Data for review:

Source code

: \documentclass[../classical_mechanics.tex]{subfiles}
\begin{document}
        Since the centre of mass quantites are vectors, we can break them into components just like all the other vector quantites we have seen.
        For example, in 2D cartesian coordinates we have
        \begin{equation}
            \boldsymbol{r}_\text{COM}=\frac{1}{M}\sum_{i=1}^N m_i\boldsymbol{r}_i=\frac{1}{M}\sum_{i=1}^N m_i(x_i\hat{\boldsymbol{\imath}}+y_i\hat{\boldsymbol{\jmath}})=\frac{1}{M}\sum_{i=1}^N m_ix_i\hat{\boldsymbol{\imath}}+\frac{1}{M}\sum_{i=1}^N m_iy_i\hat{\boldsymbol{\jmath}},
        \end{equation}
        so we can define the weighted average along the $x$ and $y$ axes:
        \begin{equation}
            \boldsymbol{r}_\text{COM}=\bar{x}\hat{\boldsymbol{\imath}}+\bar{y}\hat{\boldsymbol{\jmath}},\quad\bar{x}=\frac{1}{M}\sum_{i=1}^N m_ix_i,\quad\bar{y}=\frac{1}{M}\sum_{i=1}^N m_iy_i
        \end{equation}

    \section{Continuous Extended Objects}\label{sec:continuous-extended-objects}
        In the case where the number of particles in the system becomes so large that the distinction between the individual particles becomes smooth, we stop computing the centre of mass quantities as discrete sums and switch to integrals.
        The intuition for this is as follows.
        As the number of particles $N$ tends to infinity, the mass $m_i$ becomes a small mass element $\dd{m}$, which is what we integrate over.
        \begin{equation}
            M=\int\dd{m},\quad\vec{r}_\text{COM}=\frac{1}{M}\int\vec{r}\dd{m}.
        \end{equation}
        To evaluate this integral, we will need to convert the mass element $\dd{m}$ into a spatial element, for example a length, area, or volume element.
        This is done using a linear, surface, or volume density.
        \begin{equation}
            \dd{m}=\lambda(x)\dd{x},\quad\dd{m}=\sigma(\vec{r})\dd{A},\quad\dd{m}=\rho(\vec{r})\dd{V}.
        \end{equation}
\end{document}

Exercise:
Your task is to copy each line of the data above that holds "quad".

Reply:
            \boldsymbol{r}_\text{COM}=\bar{x}\hat{\boldsymbol{\imath}}+\bar{y}\hat{\boldsymbol{\jmath}},\quad\bar{x}=\frac{1}{M}\sum_{i=1}^N m_ix_i,\quad\bar{y}=\frac{1}{M}\sum_{i=1}^N m_iy_i
            M=\int\dd{m},\quad\vec{r}_\text{COM}=\frac{1}{M}\int\vec{r}\dd{m}.
            \dd{m}=\lambda(x)\dd{x},\quad\dd{m}=\sigma(\vec{r})\dd{A},\quad\dd{m}=\rho(\vec{r})\dd{V}.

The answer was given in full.